Although the health impact framework itself is independent of the event context, the presented outcomes may not be applicable for other types of MPSEs. Future research should address these shortcomings by investigating other types of MPSEs and asking participants about their other activities, injuries and do a follow up to see if the health improvements last. Finally, this study also uses several assumptions including the estimate for QALY/min, linear health returns and the threshold for QALYs. As mentioned above, these assumptions need to be studied in future research.

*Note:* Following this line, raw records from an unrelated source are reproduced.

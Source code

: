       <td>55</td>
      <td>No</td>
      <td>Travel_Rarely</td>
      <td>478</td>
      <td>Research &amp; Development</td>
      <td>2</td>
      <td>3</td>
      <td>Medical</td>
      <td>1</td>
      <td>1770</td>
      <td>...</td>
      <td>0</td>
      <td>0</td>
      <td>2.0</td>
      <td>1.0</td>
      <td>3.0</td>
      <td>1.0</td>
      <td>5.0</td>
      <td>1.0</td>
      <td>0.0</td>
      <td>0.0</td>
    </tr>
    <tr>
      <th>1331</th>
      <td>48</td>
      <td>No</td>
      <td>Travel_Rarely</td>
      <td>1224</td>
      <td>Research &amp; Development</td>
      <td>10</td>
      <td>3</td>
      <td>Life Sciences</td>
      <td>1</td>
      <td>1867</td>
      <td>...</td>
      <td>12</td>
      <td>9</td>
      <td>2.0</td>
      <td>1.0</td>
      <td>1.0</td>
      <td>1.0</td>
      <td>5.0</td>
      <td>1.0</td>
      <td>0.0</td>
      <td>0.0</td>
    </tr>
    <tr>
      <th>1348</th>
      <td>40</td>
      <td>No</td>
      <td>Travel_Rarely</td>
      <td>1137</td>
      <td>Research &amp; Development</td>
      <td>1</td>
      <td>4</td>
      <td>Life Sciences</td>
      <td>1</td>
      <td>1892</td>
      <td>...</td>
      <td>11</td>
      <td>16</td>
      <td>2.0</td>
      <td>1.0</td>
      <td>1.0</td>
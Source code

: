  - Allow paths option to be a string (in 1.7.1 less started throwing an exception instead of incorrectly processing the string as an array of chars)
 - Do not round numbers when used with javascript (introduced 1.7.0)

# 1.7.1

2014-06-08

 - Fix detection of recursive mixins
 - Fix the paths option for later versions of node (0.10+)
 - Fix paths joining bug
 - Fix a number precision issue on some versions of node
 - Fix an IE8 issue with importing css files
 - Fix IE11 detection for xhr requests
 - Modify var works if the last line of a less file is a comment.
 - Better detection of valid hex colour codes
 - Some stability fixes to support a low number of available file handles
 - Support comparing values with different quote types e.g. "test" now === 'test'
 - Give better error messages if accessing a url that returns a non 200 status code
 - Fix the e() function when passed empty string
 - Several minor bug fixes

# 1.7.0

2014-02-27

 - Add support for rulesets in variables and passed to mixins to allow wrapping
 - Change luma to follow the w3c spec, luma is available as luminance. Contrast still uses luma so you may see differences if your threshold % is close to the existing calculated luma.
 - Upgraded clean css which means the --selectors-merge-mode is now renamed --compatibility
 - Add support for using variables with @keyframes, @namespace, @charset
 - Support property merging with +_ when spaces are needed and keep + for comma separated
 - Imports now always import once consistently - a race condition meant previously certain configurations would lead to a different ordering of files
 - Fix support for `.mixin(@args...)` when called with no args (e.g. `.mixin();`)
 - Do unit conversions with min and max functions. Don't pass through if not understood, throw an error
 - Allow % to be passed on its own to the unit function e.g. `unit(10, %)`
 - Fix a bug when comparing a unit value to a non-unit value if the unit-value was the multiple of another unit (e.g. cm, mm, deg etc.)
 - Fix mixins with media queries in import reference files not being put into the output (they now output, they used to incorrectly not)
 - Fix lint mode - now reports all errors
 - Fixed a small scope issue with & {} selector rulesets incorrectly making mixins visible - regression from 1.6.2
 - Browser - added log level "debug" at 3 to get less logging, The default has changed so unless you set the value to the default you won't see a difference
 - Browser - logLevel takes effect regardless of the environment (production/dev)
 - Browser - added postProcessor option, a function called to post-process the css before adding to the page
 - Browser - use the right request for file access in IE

In this study, we found that about one third of all participants at the women-only running event Marikenloop performed additional PA in preparation of this MPSE. Of the participants that did additional PA in preparation of the event, a large proportion would not have met the WHO guideline of at least 75 min of vigorous PA per week without the event. Thus, an MPSE has the potential to increase the amount of vigorous PA for participants in the preparation period towards the event. Furthermore, this group reported an improved state of health. The odds of reporting improved health were significantly higher for the half that performed the most additional vigorous PA, compared to the half that did the least additional PA in preparation. We proposed a new framework to for the health impact of the event, by estimating the cumulative number of additionally performed minutes of vigorous PA and translating that to the number of QALYs gained and finally monetary value. For the Marikenloop in total, we estimated that participants who initially did not meet the WHO norm, performed an estimated total of 898,000 additional min of vigorous PA in preparation of the event. In our framework, this is equivalent to 6.6 QALYs gained and represents a health impact of EUR 133,000 up to EUR 532,000. The health impact of an MPSE may complement the event’s economic impact and help justify investments from public resources. This makes MPSEs effectively part of the public health equation.